Water yam (Dioscorea alata L.) is one of the most important food yams with wide geographical distribution in the tropics. One of the major constraints to water yam production is anthracnose disease caused by a fungus, Colletotrichum gloeosporioides (Penz.). There are no economically feasible solutions as chemical sprays or cultural practices, such as crop rotation are seldom convenient for smallholder farmers for sustainable control of the disease. Breeding for development of durable genetic resistant varieties is known to offer lasting solution to control endemic disease threats to crop production. However, breeding for resistance to anthracnose has been slow considering the biological constraints related to the heterozygous and vegetative propagation of the crop. The development of saturated linkage maps with high marker density, such as SSRs, followed by identification of QTLs can accelerate the speed and precision of resistance breeding in water yam. In a previous study, a total of 1,152 EST-SSRs were developed from >40,000 EST-sequences generated from two D. alata genotypes. A set of 380 EST-SSRs were validated as polymorphic when tested on two diverse parents targeted for anthracnose disease and were used to generate a saturated linkage map. Majority of the SSRs (60.2%) showed Mendelian segregation pattern and had no effect on the construction of linkage map.
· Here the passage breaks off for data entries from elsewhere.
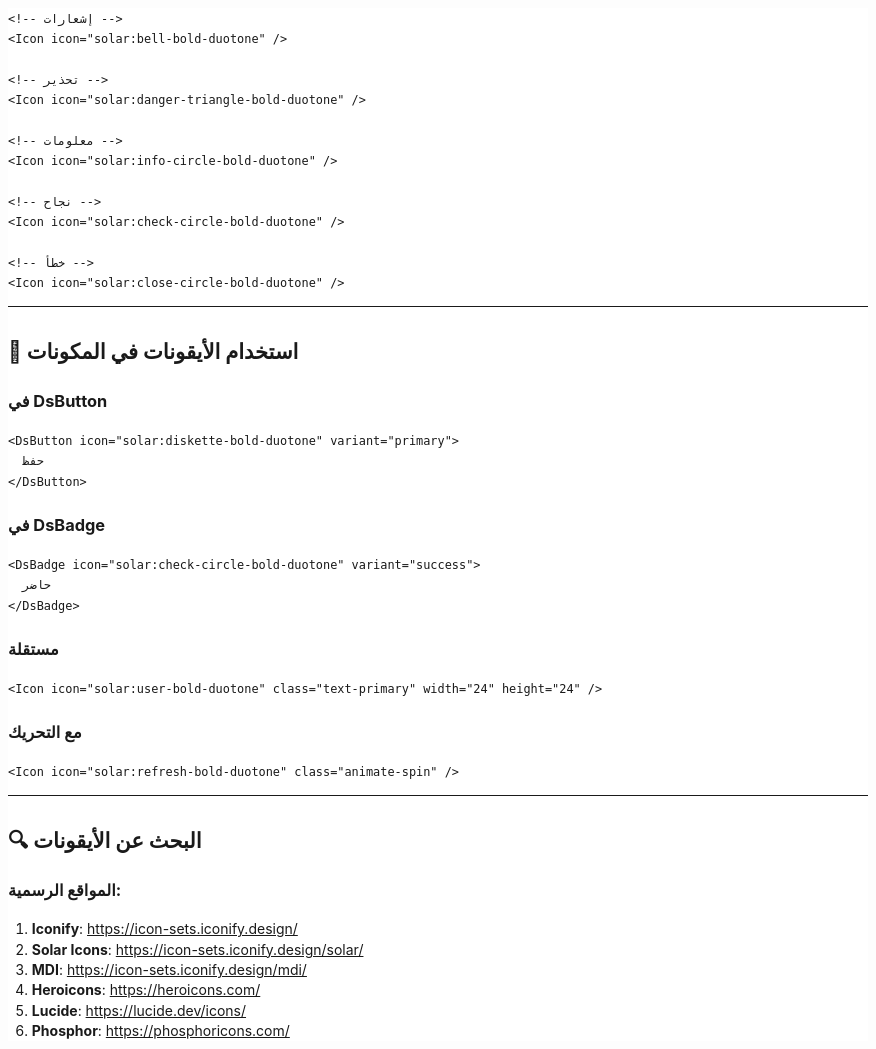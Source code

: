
 ```vue
<!-- إشعارات -->
<Icon icon="solar:bell-bold-duotone" />

<!-- تحذير -->
<Icon icon="solar:danger-triangle-bold-duotone" />

<!-- معلومات -->
<Icon icon="solar:info-circle-bold-duotone" />

<!-- نجاح -->
<Icon icon="solar:check-circle-bold-duotone" />

<!-- خطأ -->
<Icon icon="solar:close-circle-bold-duotone" />
```

---

## 🎨 استخدام الأيقونات في المكونات

### في DsButton
```vue
<DsButton icon="solar:diskette-bold-duotone" variant="primary">
  حفظ
</DsButton>
```

### في DsBadge
```vue
<DsBadge icon="solar:check-circle-bold-duotone" variant="success">
  حاضر
</DsBadge>
```

### مستقلة
```vue
<Icon icon="solar:user-bold-duotone" class="text-primary" width="24" height="24" />
```

### مع التحريك
```vue
<Icon icon="solar:refresh-bold-duotone" class="animate-spin" />
```

---

## 🔍 البحث عن الأيقونات

### المواقع الرسمية:
1. **Iconify**: https://icon-sets.iconify.design/
2. **Solar Icons**: https://icon-sets.iconify.design/solar/
3. **MDI**: https://icon-sets.iconify.design/mdi/
4. **Heroicons**: https://heroicons.com/
5. **Lucide**: https://lucide.dev/icons/
6. **Phosphor**: https://phosphoricons.com/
All 380 EST-SSRs were mapped into 20 linkage groups, and covered a total length of 3229.5 cM. Majority of the markers were mapped on linkage group 1 (LG 1) comprising of 97 EST-SSRs. This is the first genetic linkage map of water yam constructed using EST-SSRs. QTL localization was based on phenotypic data collected over a 3-year period of inoculating the mapping population with the most virulent strain of C. gloeosporioides from West Africa. Based on threshold LOD scores, one QTL was consistently observed on LG 14 in all the three years and average score data. This QTL was found at position interval of 71.1-84.8 cM explaining 68.5% of the total phenotypic variation in the average score data. The high marker density allowed identification of QTLs and association for anthracnose disease, which could be validated in other mapping populations and used in marker-assisted breeding in D. alata improvement programmes.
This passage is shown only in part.